» **Task details**: All lines that hold the string "share" should be copied. Find them in the listing below.

» **Records for the exercise**:
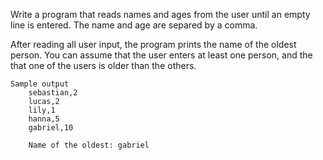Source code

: Write a program that reads names and ages from the user until an empty line is entered. The name and age are separed by a comma.

After reading all user input, the program prints the name of the oldest person. You can assume that the user enters at least one person, and the that one of the users is older than the others.

    Sample output
        sebastian,2
        lucas,2
        lily,1
        hanna,5
        gabriel,10

        Name of the oldest: gabriel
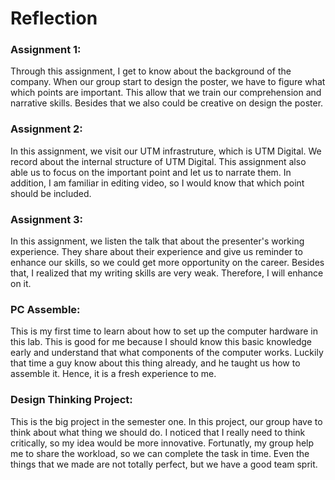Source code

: # Reflection
  ### Assignment 1:
  Through this assignment, I get to know about the background of the company. When our group start to design the poster, we have to figure what which points are important. This allow that we train our comprehension and narrative skills. Besides that we also could be creative on design the poster.

  ### Assignment 2:
  In this assignment, we visit our UTM infrastruture, which is UTM Digital. We record about the internal structure of UTM Digital. This assignment also able us to focus on the important point and let us to narrate them. In addition, I am familiar in editing video, so I would know that which point should be included.

  ### Assignment 3:
  In this assignment, we listen the talk that about the presenter's working experience. They share about their experience and give us reminder to enhance our skills, so we could get more opportunity on the career. Besides that, I realized that my writing skills are very weak. Therefore, I will enhance on it.

   ### PC Assemble:
  This is my first time to learn about how to set up the computer hardware in this lab. This is good for me because I should know this basic knowledge early and understand that what components of the computer works. Luckily that time a guy know about this thing already, and he taught us how to assemble it. Hence, it is a fresh experience to me.

  ### Design Thinking Project:
  This is the big project in the semester one. In this project, our group have to think about what thing we should do. I noticed that I really need to think critically, so my idea would be more innovative. Fortunatly, my group help me to share the workload, so we can complete the task in time. Even the things that we made are not totally perfect, but we have a good team sprit.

» **Response box**:
  In this assignment, we listen the talk that about the presenter's working experience. They share about their experience and give us reminder to enhance our skills, so we could get more opportunity on the career. Besides that, I realized that my writing skills are very weak. Therefore, I will enhance on it.
  This is the big project in the semester one. In this project, our group have to think about what thing we should do. I noticed that I really need to think critically, so my idea would be more innovative. Fortunatly, my group help me to share the workload, so we can complete the task in time. Even the things that we made are not totally perfect, but we have a good team sprit.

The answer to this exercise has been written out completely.